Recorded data
══════════
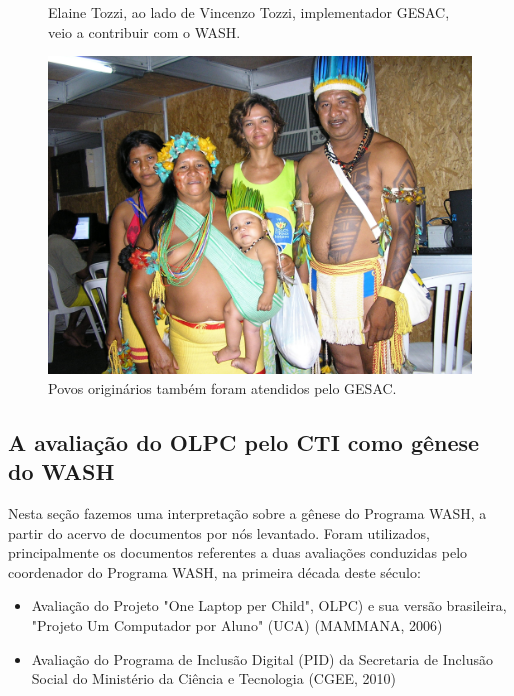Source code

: \begin{figure}[htb]
\begin{minipage}[b]{0.4\linewidth}
                \caption{Elaine Tozzi, ao lado de Vincenzo Tozzi, implementador GESAC, veio a contribuir com o WASH.}
                \label{4459669909728990ef00df4bdb6a369f3449704e}
\end{minipage}
\hspace{0.5cm}
\begin{minipage}[b]{0.4\linewidth}
        \centering
                \includegraphics[width=1.0\linewidth]{../../../imagens/povo.JPG}
                \caption{Povos originários também foram atendidos pelo GESAC.}
                \label{50c13a4f82feece9e41db915d8e5bc4c5d5094dd}
\end{minipage}%
\hspace{0.5cm}
\end{figure}



\subsection[A avaliação do OLPC pelo CTI como gênese do WASH]{A avaliação do OLPC pelo CTI como gênese do WASH}\label{A avaliação do OLPC pelo CTI como gênese do WASH}
Nesta seção fazemos uma interpretação sobre a gênese do Programa WASH, a partir do acervo de documentos por nós levantado. Foram utilizados, principalmente  os documentos referentes a duas avaliações conduzidas pelo coordenador do Programa WASH, na primeira década deste século:


\begin{itemize}
\item Avaliação do Projeto "One Laptop per Child", OLPC) e sua versão brasileira, "Projeto Um Computador por Aluno" (UCA) (MAMMANA, 2006)
\item Avaliação do Programa de Inclusão Digital (PID) da Secretaria de Inclusão Social do Ministério da Ciência e Tecnologia (CGEE, 2010)
\end{itemize}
══════════
Problem details
Search the entries for the word "begin" and pick out every line that holds it.

Expected output
: \begin{figure}[htb]
\begin{minipage}[b]{0.4\linewidth}
\begin{minipage}[b]{0.4\linewidth}
\begin{itemize}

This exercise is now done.